だが、コロナ禍の経済への影響は甚大だ。とりわけ観光業界は、東京オリンピックの開催延期が決まったこともあり、とてつもない打撃を受けている。また、それ以上に気掛かりなのは、日本の経済活動全般の低迷だ。

新型コロナの問題が深刻化する前から、日本の経済は弱含んでいた。そこにコロナ禍が来て、アベノミクスの成果は吹き飛ばされた。2020年4〜6月期のGDPは年率換算でマイナス27.8%にまで落ち込んだ。このダメージは日本がもともと抱える弱点を大きくするだろう。

近年、アメリカを中心に保護貿易のトレンドが広がっていたが、コロナ禍でこれに拍車が掛かれば、グローバルなサプライチェーンに依存する日本の製造業は大打撃を受け、そこから抜け出すためには一段と大きなハードルを越えなくてはならなくなる。既に息切れ状態にあった日本経済は、長期にわたり苦しむだろう。

次期首相が直面する第2の大きな課題は、緊張が増すアジアで、日本の安全保障を維持することだ。安倍が日本の防衛力を極めて効果的に強化したリーダーだったことは間違いない。

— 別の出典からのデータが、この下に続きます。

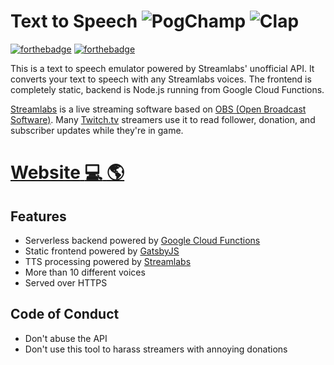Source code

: # Text to Speech ![PogChamp](https://i.imgur.com/d3KCy5m.png) ![Clap](https://cdn.betterttv.net/emote/55b6f480e66682f576dd94f5/1x)

[![forthebadge](https://forthebadge.com/images/badges/built-with-love.svg)](https://forthebadge.com) [![forthebadge](https://forthebadge.com/images/badges/made-with-crayons.svg)](https://forthebadge.com)

This is a text to speech emulator powered by Streamlabs' unofficial API. It converts your text to speech with any Streamlabs voices. The frontend is completely static, backend is Node.js running from Google Cloud Functions.

[Streamlabs](https://streamlabs.com) is a live streaming software based on [OBS (Open Broadcast Software)](https://obsproject.com). Many [Twitch.tv](https://twitch.tv) streamers use it to read follower, donation, and subscriber updates while they're in game.

# [**Website** :computer: :earth_americas:](https://textreader.pro)

## Features
- Serverless backend powered by [Google Cloud Functions](https://cloud.google.com/functions)
- Static frontend powered by [GatsbyJS](https://www.gatsbyjs.com)
- TTS processing powered by [Streamlabs](https://streamlabs.com)
- More than 10 different voices
- Served over HTTPS

## Code of Conduct
- Don't abuse the API
- Don't use this tool to harass streamers with annoying donations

安倍の任期中、日本は国防費を増やし、憲法解釈を変更して自衛隊が外国で活動しやすくし、国家機密の漏洩に厳罰を科す特定秘密保護法を成立させた。自民党と連立を組む公明党とで、衆議院の議席の3分の2以上を握っていることが、こうした大きな変更を可能にした。

専守防衛の転換はあるか

しかしまだやるべきことは多い。河野太郎防衛相は6月、アメリカから調達する予定だった地上配備型迎撃ミサイルシステム「イージス・アショア」の配備計画を停止することを発表した。「コスト、期間を考えると合理的ではない」というのがその理由だ。